To do - Within the entries below, find every line that has the string "handlers", then copy it.

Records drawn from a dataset
• • •

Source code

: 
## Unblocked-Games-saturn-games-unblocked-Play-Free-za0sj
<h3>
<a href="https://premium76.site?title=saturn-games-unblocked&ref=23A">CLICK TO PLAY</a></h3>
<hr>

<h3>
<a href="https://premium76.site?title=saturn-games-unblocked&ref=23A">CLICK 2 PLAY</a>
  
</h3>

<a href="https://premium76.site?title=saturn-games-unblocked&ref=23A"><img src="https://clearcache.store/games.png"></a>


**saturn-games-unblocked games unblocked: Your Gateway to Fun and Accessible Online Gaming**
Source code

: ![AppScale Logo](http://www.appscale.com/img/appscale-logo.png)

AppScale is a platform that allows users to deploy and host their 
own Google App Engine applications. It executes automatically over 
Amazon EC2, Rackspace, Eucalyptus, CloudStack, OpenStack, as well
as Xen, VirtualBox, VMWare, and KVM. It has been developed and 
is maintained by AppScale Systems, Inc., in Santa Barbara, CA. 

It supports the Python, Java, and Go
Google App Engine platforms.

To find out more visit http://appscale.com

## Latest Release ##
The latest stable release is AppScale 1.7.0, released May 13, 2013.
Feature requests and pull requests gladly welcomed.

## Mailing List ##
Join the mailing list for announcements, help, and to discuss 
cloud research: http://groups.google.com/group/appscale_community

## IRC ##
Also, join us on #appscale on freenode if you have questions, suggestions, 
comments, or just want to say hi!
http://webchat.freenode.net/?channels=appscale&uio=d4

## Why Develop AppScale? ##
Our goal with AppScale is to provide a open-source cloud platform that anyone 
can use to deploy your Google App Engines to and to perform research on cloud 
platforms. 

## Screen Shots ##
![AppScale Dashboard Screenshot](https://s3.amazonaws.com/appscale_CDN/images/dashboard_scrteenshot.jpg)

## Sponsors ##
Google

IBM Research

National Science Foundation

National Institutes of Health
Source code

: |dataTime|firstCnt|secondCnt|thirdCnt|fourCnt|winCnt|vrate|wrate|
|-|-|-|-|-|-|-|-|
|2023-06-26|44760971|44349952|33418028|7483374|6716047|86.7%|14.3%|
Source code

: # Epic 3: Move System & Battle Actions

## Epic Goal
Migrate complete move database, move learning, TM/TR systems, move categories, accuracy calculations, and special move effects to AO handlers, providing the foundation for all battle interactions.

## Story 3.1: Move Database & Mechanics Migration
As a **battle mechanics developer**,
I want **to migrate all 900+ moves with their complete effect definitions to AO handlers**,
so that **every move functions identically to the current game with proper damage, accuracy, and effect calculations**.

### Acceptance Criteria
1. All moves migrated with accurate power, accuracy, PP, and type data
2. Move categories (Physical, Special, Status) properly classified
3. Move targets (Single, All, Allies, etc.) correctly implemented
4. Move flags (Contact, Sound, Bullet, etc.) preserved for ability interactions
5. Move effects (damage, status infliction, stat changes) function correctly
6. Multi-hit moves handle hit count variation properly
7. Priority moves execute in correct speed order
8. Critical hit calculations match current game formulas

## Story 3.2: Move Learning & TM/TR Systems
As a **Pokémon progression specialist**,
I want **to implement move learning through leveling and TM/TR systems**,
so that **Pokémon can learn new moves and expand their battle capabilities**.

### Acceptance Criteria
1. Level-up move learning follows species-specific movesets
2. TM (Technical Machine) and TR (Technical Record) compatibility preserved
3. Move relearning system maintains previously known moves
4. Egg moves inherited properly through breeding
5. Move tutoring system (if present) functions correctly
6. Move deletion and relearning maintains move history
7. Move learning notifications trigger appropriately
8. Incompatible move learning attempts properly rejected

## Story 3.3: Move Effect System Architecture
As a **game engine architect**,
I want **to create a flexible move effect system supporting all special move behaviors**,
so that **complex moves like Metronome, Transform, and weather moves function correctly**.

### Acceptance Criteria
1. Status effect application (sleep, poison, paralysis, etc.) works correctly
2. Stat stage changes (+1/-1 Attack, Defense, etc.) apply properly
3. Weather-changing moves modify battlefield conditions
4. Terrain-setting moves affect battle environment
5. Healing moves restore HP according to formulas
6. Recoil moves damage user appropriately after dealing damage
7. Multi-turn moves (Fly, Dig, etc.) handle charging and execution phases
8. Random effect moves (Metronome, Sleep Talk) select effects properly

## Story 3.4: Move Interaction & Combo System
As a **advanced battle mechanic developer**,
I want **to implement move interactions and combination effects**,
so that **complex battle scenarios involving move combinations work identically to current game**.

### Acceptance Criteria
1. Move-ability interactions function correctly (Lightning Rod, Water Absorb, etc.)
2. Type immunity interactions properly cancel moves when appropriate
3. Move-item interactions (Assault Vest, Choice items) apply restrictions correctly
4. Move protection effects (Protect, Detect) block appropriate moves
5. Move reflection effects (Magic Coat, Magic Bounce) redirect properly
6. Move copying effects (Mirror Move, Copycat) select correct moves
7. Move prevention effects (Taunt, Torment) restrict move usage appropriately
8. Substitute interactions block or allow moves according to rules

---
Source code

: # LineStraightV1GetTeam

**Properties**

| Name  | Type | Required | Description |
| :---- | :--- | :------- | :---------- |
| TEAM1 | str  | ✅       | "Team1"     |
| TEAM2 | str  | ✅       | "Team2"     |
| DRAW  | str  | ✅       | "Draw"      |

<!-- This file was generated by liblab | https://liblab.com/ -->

• • •

Task output -
Migrate complete move database, move learning, TM/TR systems, move categories, accuracy calculations, and special move effects to AO handlers, providing the foundation for all battle interactions.
I want **to migrate all 900+ moves with their complete effect definitions to AO handlers**,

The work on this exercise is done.